### TASK STATEMENT
If a record holds a picture, drop the picture and copy everything else exactly.

### EXERCISE DATA
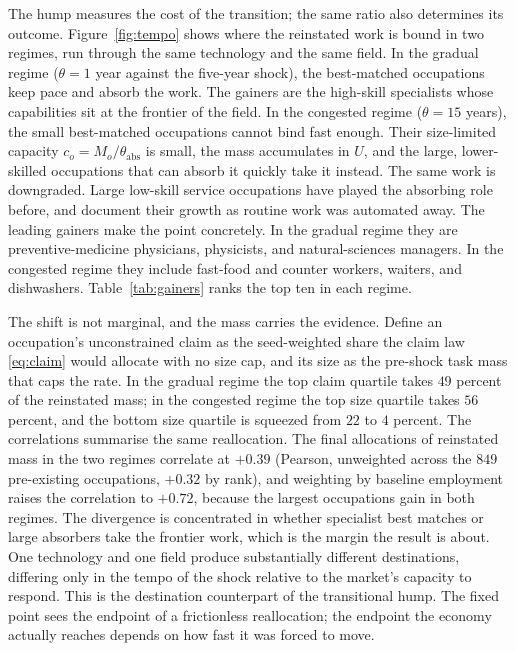 \documentclass[12pt, a4paper]{article}
\begin{document}
The hump measures the cost of the transition; the same ratio also
determines its outcome. Figure~\ref{fig:tempo} shows where the reinstated
work is bound in two regimes, run through the same technology and the
same field. In the gradual regime ($\theta = 1$ year against the five-year
shock), the best-matched occupations keep pace and absorb the work. The
gainers are the high-skill specialists whose capabilities sit at the
frontier of the field. In the congested regime ($\theta = 15$ years),
the small best-matched occupations cannot bind fast enough. Their
size-limited capacity $c_o = M_o/\theta_{\text{abs}}$ is small, the mass accumulates
in $U$, and the large, lower-skilled occupations that can absorb it
quickly take it instead. The same work is downgraded. Large low-skill
service occupations have played the absorbing role before, and
\textcite{autor2013} document their growth as routine work was
automated away. The leading gainers make the point concretely. In the
gradual regime they are preventive-medicine physicians, physicists, and
natural-sciences managers. In the congested regime they include fast-food
and counter workers, waiters, and dishwashers. Table~\ref{tab:gainers}
ranks the top ten in each regime.

The shift is not marginal, and the mass carries the evidence. Define an
occupation's unconstrained claim as the seed-weighted share the claim
law \eqref{eq:claim} would allocate with no size cap, and its size as
the pre-shock task mass that caps the rate. In the gradual regime the
top claim quartile takes $49$ percent of the reinstated mass; in the
congested regime the top size quartile takes $56$ percent, and the
bottom size quartile is squeezed from $22$ to $4$ percent. The correlations
summarise the same reallocation. The final allocations of reinstated
mass in the two regimes correlate at $+0.39$ (Pearson, unweighted
across the $849$ pre-existing occupations, $+0.32$ by rank), and
weighting by baseline employment raises the correlation to $+0.72$,
because the largest occupations gain in both regimes. The divergence is
concentrated in whether specialist best matches or large absorbers take
the frontier work, which is the margin the result is about. One
technology and one field produce substantially different destinations,
differing only in the tempo of the shock relative to the market's
capacity to respond. This is
the destination counterpart of the transitional hump. The fixed point
sees the endpoint of a frictionless reallocation; the endpoint the
economy actually reaches depends on how fast it was forced to move.
\end{document}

### RESULT
 \documentclass[12pt, a4paper]{article}
\begin{document}
The hump measures the cost of the transition; the same ratio also
determines its outcome. Figure~\ref{fig:tempo} shows where the reinstated
work is bound in two regimes, run through the same technology and the
same field. In the gradual regime ($\theta = 1$ year against the five-year
shock), the best-matched occupations keep pace and absorb the work. The
gainers are the high-skill specialists whose capabilities sit at the
frontier of the field. In the congested regime ($\theta = 15$ years),
the small best-matched occupations cannot bind fast enough. Their
size-limited capacity $c_o = M_o/\theta_{\text{abs}}$ is small, the mass accumulates
in $U$, and the large, lower-skilled occupations that can absorb it
quickly take it instead. The same work is downgraded. Large low-skill
service occupations have played the absorbing role before, and
\textcite{autor2013} document their growth as routine work was
automated away. The leading gainers make the point concretely. In the
gradual regime they are preventive-medicine physicians, physicists, and
natural-sciences managers. In the congested regime they include fast-food
and counter workers, waiters, and dishwashers. Table~\ref{tab:gainers}
ranks the top ten in each regime.

The shift is not marginal, and the mass carries the evidence. Define an
occupation's unconstrained claim as the seed-weighted share the claim
law \eqref{eq:claim} would allocate with no size cap, and its size as
the pre-shock task mass that caps the rate. In the gradual regime the
top claim quartile takes $49$ percent of the reinstated mass; in the
congested regime the top size quartile takes $56$ percent, and the
bottom size quartile is squeezed from $22$ to $4$ percent. The correlations
summarise the same reallocation. The final allocations of reinstated
mass in the two regimes correlate at $+0.39$ (Pearson, unweighted
across the $849$ pre-existing occupations, $+0.32$ by rank), and
weighting by baseline employment raises the correlation to $+0.72$,
because the largest occupations gain in both regimes. The divergence is
concentrated in whether specialist best matches or large absorbers take
the frontier work, which is the margin the result is about. One
technology and one field produce substantially different destinations,
differing only in the tempo of the shock relative to the market's
capacity to respond. This is
the destination counterpart of the transitional hump. The fixed point
sees the endpoint of a frictionless reallocation; the endpoint the
economy actually reaches depends on how fast it was forced to move.
\end{document}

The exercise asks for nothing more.